Presidential Unpopularity Contest

But everybody votes for the same president (or, at least, for presidential electors), so you’d think the 38 percent support for returning Biden to office would cast a bit of a shadow over his chances. And it does, especially given that Trump, the guy he turfed out of office in 2020, enjoyed 50 percent support for reelection at this point and still lost.

But unless one or both of these antediluvian retreads shuffles off this mortal coil under the weight of passing years sometime between now and November, we’re in for a re-do of the 2020 election. And while few American voters see Joe Biden as worthy of a second term in office, Donald Trump stirs up no more enthusiasm among the voting public.

As of February 4, Biden enjoys 40.7 percent job approval (55.8 percent disapprove) in RealClearPolitics‘ average of polls. That’s not the worst number he’s suffered, but it is abysmal. It’s also nearly identical to the 40.8 percent favorability rating (54.5 percent unfavorable) for Trump in RealClearPolitics‘ polling average. Partisans of the major political parties are delivering the country an unpopularity contest between a guy Americans don’t think should be president and a rival they already fired from the position.

“Around 59 percent of registered voters are ‘not too enthusiastic’ or ‘not at all enthusiastic’ about a rematch between the presidents,” The Hill reported two weeks ago of Decision Desk HQ/NewsNation poll results about the looming battle of the political pariahs. “Only around 41 percent said they are ‘very enthusiastic’ or ‘somewhat enthusiastic’ about the rematch.”

“The public is not looking forward to a potential Biden-Trump rematch in 2024,” AP-NORC polling found before the holidays. “Fifty-eight percent would be dissatisfied if Donald Trump was the Republican nominee and 56% would be dissatisfied if Joe Biden was on the ticket for the Democrats.”

That’s not to say there’s no enthusiasm for 2020 nostalgia. After the New Hampshire primary, Biden aides told Politico they hope Trump is the Republican nominee. “Those aides believe that Trump poses a far greater threat to the nation’s democracy than any of his Republican rivals would. But they also feel the most confident about their chances in that looming matchup.”

Translation: Team Biden thinks Trump might kill the republic, but at least its stumbling entry has a chance to beat him! Unfortunately, the public will take the real beating from both miserable campaigns in the process.

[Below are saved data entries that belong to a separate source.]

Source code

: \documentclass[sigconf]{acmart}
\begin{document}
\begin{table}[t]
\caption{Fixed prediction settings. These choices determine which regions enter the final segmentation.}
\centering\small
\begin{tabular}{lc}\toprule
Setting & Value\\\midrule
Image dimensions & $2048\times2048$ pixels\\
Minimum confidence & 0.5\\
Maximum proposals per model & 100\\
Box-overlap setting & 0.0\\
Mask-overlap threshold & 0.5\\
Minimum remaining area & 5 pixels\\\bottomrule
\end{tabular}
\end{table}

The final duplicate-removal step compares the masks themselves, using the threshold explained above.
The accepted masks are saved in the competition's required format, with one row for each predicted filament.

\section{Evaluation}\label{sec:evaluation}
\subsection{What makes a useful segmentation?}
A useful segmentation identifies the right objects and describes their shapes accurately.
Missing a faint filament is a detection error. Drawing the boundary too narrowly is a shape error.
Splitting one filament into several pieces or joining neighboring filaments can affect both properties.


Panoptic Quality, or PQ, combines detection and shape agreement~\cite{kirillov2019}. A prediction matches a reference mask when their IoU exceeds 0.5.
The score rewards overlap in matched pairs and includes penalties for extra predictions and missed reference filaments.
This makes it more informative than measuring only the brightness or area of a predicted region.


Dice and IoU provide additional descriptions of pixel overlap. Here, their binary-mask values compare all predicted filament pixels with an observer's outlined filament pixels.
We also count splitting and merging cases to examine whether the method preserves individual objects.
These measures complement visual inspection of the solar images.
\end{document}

It Doesn’t Have To Be This Way

The country doesn’t have to punish itself like this with political selections that come pre-rejected. Reason‘s Matt Welch pointed out last week that 2024 presidential ballots will feature third-party and independent alternatives for those tired of playing a dreaded game of choose-your-doom.

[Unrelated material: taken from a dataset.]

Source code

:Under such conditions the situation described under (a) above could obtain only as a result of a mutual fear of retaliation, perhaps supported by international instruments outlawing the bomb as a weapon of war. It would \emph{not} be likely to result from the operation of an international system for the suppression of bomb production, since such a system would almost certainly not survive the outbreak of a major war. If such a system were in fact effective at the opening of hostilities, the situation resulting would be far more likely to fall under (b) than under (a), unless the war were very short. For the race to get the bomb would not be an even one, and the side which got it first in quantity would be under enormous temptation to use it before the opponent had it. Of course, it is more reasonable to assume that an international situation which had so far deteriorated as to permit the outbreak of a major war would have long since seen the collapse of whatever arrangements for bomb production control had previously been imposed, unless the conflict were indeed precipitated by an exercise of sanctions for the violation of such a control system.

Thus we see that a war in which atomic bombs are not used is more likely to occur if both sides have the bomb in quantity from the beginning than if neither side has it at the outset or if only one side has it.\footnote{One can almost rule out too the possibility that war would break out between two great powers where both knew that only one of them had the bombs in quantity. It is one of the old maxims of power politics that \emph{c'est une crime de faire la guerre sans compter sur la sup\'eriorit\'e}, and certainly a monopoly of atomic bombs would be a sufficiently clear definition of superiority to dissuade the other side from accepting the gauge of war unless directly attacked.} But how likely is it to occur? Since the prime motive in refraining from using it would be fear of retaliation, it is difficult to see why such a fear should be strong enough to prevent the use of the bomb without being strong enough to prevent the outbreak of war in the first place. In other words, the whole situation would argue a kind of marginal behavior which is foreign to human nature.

“Most states’ ballots will feature at least five, maybe six” White House hopefuls, he wrote.

Unhappy voters could also shake things up in congressional races where, believe it or not, candidates who have yet to disappoint constituents (give them a chance) often throw their hats in the ring. Yes, 32 House seats went uncontested by either Democrats or Republicans in 2022. But that still leaves third-party and independent candidates in many cases, leaving at least some choice for the majority of congressional seats.

Except, again, Americans are most angry at everybody else‘s congressional representation.

The smart money says that, as disgruntled as Americans are with the country’s elected officials and those officeholders’ potential replacements, they’re not about to look beyond their usual menu of political options. That would require changing bad habits, which is harder than complaining. Voters may claim to be tired of the grim, old political game, but they keep playing by the same rules.